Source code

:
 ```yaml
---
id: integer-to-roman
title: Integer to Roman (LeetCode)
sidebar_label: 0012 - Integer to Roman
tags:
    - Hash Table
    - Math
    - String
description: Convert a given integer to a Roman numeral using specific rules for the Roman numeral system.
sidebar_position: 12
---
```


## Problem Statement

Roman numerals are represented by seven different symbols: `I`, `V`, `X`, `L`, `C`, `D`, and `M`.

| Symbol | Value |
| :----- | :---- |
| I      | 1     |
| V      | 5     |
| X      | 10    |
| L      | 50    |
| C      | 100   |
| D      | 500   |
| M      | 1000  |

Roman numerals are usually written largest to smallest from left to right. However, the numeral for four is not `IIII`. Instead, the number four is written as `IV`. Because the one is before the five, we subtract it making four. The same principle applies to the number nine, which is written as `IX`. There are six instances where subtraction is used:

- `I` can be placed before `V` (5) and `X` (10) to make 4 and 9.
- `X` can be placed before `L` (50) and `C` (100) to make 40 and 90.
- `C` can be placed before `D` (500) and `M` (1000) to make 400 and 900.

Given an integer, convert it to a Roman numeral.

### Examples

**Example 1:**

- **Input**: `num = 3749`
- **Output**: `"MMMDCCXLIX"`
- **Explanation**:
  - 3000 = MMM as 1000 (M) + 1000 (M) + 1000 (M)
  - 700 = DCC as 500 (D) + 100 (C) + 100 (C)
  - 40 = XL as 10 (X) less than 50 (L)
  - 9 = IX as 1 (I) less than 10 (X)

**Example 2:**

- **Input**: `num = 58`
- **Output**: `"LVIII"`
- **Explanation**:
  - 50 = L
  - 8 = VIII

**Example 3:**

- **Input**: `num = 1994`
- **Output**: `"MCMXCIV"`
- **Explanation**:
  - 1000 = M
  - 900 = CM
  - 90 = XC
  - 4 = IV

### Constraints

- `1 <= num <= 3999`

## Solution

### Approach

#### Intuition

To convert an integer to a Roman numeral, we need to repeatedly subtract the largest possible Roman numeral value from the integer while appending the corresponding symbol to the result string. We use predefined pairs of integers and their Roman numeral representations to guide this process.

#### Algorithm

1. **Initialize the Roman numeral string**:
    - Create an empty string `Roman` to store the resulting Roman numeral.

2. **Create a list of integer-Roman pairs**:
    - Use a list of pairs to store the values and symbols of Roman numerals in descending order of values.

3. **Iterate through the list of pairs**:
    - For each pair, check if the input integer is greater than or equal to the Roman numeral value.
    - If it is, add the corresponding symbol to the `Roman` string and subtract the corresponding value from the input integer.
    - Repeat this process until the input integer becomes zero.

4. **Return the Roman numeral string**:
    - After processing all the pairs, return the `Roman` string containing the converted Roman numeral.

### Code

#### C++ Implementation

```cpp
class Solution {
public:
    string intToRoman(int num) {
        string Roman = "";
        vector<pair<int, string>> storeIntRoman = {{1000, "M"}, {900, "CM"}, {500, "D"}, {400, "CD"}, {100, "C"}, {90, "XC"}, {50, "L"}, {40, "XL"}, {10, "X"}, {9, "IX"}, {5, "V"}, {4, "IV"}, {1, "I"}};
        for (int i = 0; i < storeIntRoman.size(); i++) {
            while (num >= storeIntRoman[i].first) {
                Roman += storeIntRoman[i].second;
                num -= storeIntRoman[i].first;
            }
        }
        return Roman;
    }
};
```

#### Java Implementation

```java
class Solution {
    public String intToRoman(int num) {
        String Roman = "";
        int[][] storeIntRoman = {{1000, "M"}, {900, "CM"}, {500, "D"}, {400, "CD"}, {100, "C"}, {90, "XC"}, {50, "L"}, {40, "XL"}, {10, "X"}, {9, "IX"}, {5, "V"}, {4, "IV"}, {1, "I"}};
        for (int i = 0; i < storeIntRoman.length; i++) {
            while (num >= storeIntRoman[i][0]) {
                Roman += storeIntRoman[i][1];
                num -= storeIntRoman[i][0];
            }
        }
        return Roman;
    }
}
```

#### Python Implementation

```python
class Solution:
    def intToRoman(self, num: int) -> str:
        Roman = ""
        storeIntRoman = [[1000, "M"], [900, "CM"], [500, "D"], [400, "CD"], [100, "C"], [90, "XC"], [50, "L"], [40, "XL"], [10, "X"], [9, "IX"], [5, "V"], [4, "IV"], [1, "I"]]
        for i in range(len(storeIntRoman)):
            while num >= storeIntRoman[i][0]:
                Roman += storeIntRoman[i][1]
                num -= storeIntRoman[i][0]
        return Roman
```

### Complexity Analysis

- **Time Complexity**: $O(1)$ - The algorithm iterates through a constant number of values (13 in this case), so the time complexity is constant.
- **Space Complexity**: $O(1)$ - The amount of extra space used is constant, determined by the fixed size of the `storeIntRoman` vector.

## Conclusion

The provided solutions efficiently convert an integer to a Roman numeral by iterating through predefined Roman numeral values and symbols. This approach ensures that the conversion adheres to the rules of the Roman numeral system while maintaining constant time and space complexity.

About this exercise:
The answer should consist of the lines from the first line of the entries through the line with "make 40 and 90.", copied exactly.

Response area:
Source code

:
 ```yaml
---
id: integer-to-roman
title: Integer to Roman (LeetCode)
sidebar_label: 0012 - Integer to Roman
tags:
    - Hash Table
    - Math
    - String
description: Convert a given integer to a Roman numeral using specific rules for the Roman numeral system.
sidebar_position: 12
---
```


## Problem Statement

Roman numerals are represented by seven different symbols: `I`, `V`, `X`, `L`, `C`, `D`, and `M`.

| Symbol | Value |
| :----- | :---- |
| I      | 1     |
| V      | 5     |
| X      | 10    |
| L      | 50    |
| C      | 100   |
| D      | 500   |
| M      | 1000  |

Roman numerals are usually written largest to smallest from left to right. However, the numeral for four is not `IIII`. Instead, the number four is written as `IV`. Because the one is before the five, we subtract it making four. The same principle applies to the number nine, which is written as `IX`. There are six instances where subtraction is used:

- `I` can be placed before `V` (5) and `X` (10) to make 4 and 9.
- `X` can be placed before `L` (50) and `C` (100) to make 40 and 90.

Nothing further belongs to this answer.